One of the correlates of immune protection in ECs is that they possess higher frequencies of polyfunctional CD8+ T cells than chronic progressors (CPs) [53-56]. Polyfunctionality of T cells is defined as the ability of the responding T cells to produce multiple functions on per cell basis, including but not limiting to their ability to proliferate, secrete cytokines, influence the function of other cells and mediate cytolysis of infected cells by secreting perforin and granzymes. The TH1 transcription factor T-bet has been associated with the immune control of HIV by the polyfunctional T cells from ECs [57]. It is the quality of the functions of the responding T cells rather than the quantity of functionally responding T cells that defines HIV viral control in ECs [53-56].
We have recently shown that although TIM-3+ CD8+ T cells have lower cytokine production and proliferative abilities compared to TIM- 3-CD8+ T cells, they have significantly higher contents of perforin and the transcription factor T-bet [58]. However, TIM-3+ CD8+ T cells were impaired in their ability to degranulate compared with TIM-3-CD8+ T cells. Stimulating sorted CD8+ T cells from treatment naïve chronically HIV-infected individuals with an HIV gag peptide pool in the presence of an antagonistic anti-TIM-3 antibody enhanced the release of perforin via degranulation in TIM-3+ CD8+ T cells. In addition, Tim-3 was found to correlate with the loss of CD8+ T cell cytotoxic activity. Tim-3+ CD8+ T-cells pretreated with a Tim-3 antagonistic antibody were more efficient at killing autologous HIV-infected CD4+ T cells in a co-culture assay.

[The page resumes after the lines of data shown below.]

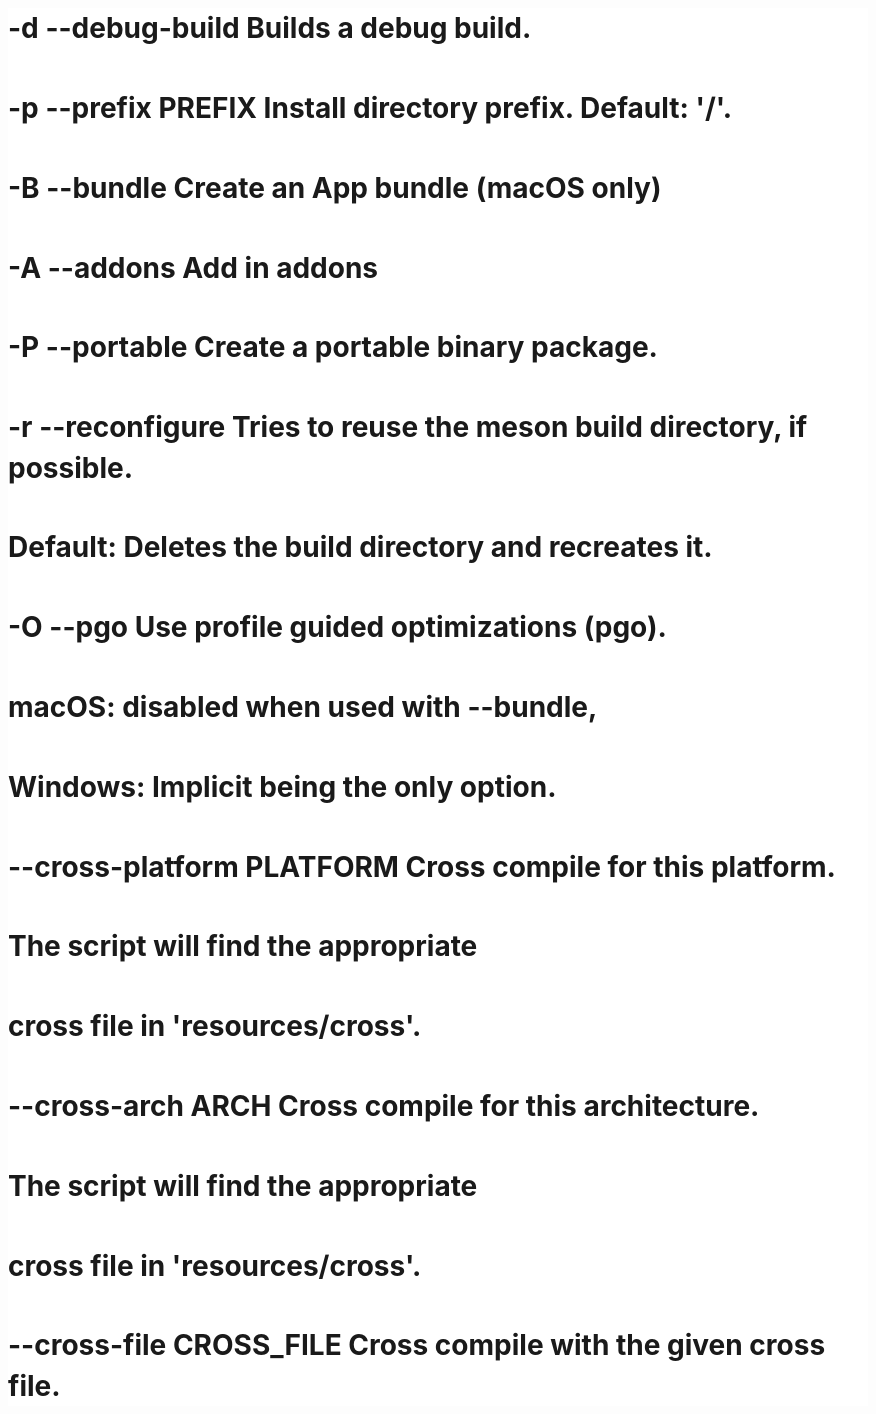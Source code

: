 # -d --debug-build              Builds a debug build.
# -p --prefix PREFIX            Install directory prefix. Default: '/'.
# -B --bundle                   Create an App bundle (macOS only)
# -A --addons                   Add in addons
# -P --portable                 Create a portable binary package.
# -r --reconfigure              Tries to reuse the meson build directory, if possible.
#                               Default: Deletes the build directory and recreates it.
# -O --pgo                      Use profile guided optimizations (pgo).
#                               macOS: disabled when used with --bundle,
#                               Windows: Implicit being the only option.
#    --cross-platform PLATFORM  Cross compile for this platform.
#                               The script will find the appropriate
#                               cross file in 'resources/cross'.
#    --cross-arch ARCH          Cross compile for this architecture.
#                               The script will find the appropriate
#                               cross file in 'resources/cross'.
#    --cross-file CROSS\_FILE    Cross compile with the given cross file.
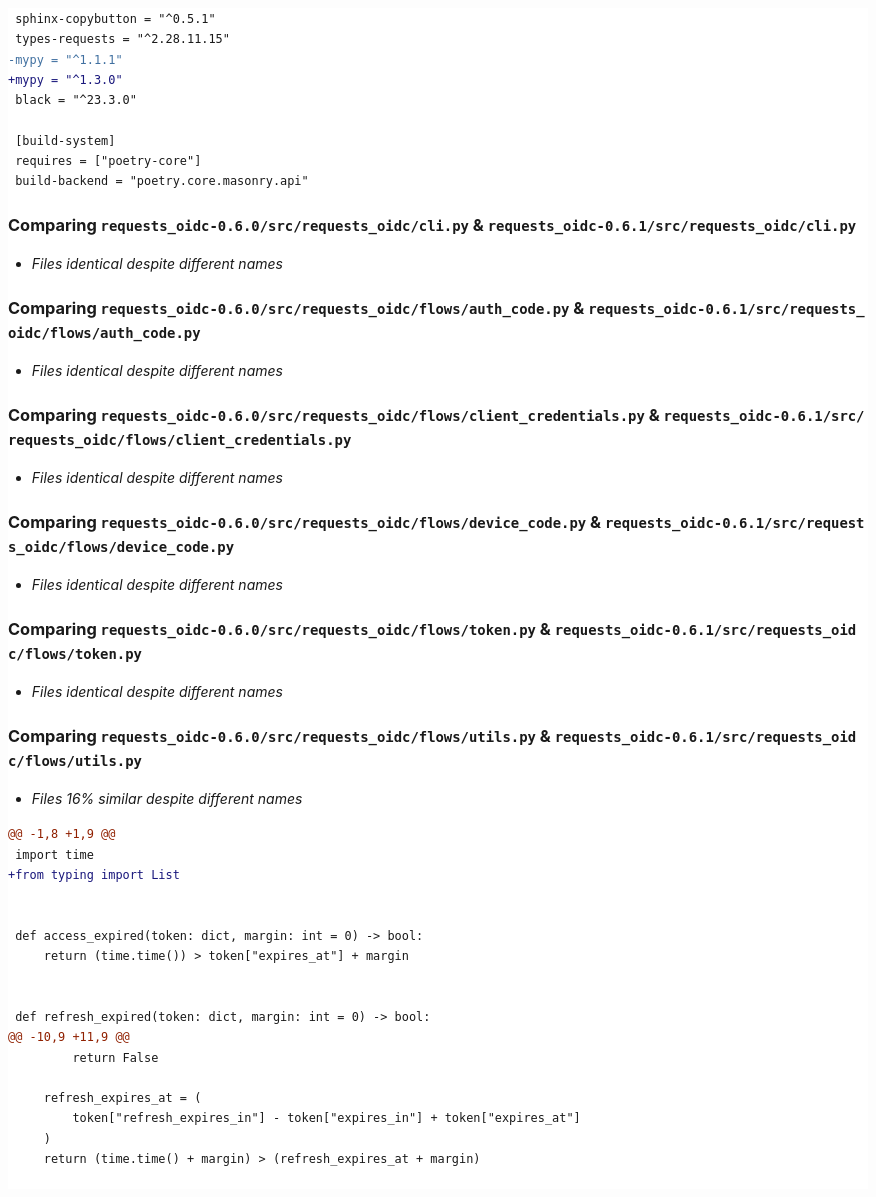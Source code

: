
 ```diff
 sphinx-copybutton = "^0.5.1"
 types-requests = "^2.28.11.15"
-mypy = "^1.1.1"
+mypy = "^1.3.0"
 black = "^23.3.0"
 
 [build-system]
 requires = ["poetry-core"]
 build-backend = "poetry.core.masonry.api"
```

### Comparing `requests_oidc-0.6.0/src/requests_oidc/cli.py` & `requests_oidc-0.6.1/src/requests_oidc/cli.py`

 * *Files identical despite different names*

### Comparing `requests_oidc-0.6.0/src/requests_oidc/flows/auth_code.py` & `requests_oidc-0.6.1/src/requests_oidc/flows/auth_code.py`

 * *Files identical despite different names*

### Comparing `requests_oidc-0.6.0/src/requests_oidc/flows/client_credentials.py` & `requests_oidc-0.6.1/src/requests_oidc/flows/client_credentials.py`

 * *Files identical despite different names*

### Comparing `requests_oidc-0.6.0/src/requests_oidc/flows/device_code.py` & `requests_oidc-0.6.1/src/requests_oidc/flows/device_code.py`

 * *Files identical despite different names*

### Comparing `requests_oidc-0.6.0/src/requests_oidc/flows/token.py` & `requests_oidc-0.6.1/src/requests_oidc/flows/token.py`

 * *Files identical despite different names*

### Comparing `requests_oidc-0.6.0/src/requests_oidc/flows/utils.py` & `requests_oidc-0.6.1/src/requests_oidc/flows/utils.py`

 * *Files 16% similar despite different names*

```diff
@@ -1,8 +1,9 @@
 import time
+from typing import List
 
 
 def access_expired(token: dict, margin: int = 0) -> bool:
     return (time.time()) > token["expires_at"] + margin
 
 
 def refresh_expired(token: dict, margin: int = 0) -> bool:
@@ -10,9 +11,9 @@
         return False
 
     refresh_expires_at = (
         token["refresh_expires_in"] - token["expires_in"] + token["expires_at"]
     )
     return (time.time() + margin) > (refresh_expires_at + margin)
 
```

Furthermore, as a supporting assay, TIM-3+ CD8+ T cells treated with the same antagonistic antibody were able to transfer significantly higher levels of granzyme B inside the autologous infected CD4+ T cells.
This proof-of-concept in vitro study provides us with a conceptual model to rescue exhausted CD8+ T cell effector functions to eliminate HIV infected cells in vivo. Blocking TIM-3 might enhance polyfunctionality of exhausted TIM-3+ CD8+ T cells since TIM-3+ CD8+ T cells express higher levels of T-bet, which is associated with immune control of HIV by polyfunctional T cells in ECs. However, our in vitro blocking experiments only conferred partial rescue of effector function. Other inhibitory receptors could be synergistically inhibiting T cell functions [3-5] suggesting the need for therapies targeting multiple inhibitory receptors. A study by Sakuishi et al. [59] showed that blocking Tim-3 and PD-1 in a mouse tumor model resulted in better tumor infiltrating lymphocyte function when the treatments were given in combination. This proof-of-concept in vivo study provides evidence that blocking TIM-3 in combination with other inhibitory receptors could be used to improve the disease course during chronic infections like HIV and treatment of cancer.
TIM-3 is a negative immunoregulator of T cell activation. The nuances of dysregulated TIM-3 mediated effects downstream of TIM-3-TIM-3L interaction still require better understanding in the context of autoimmunity, tolerance abrogation and exhaustion vis-à vis healthy immune system. Although research has elucidated much of TIM-3’s function in the last decade, less is understood about the TIM-3’s mechanism of action. Further studies are required to better understand TIM-3 regulation in the aim to develop therapies for TIM- 3 manipulation for better disease treatment outcomes.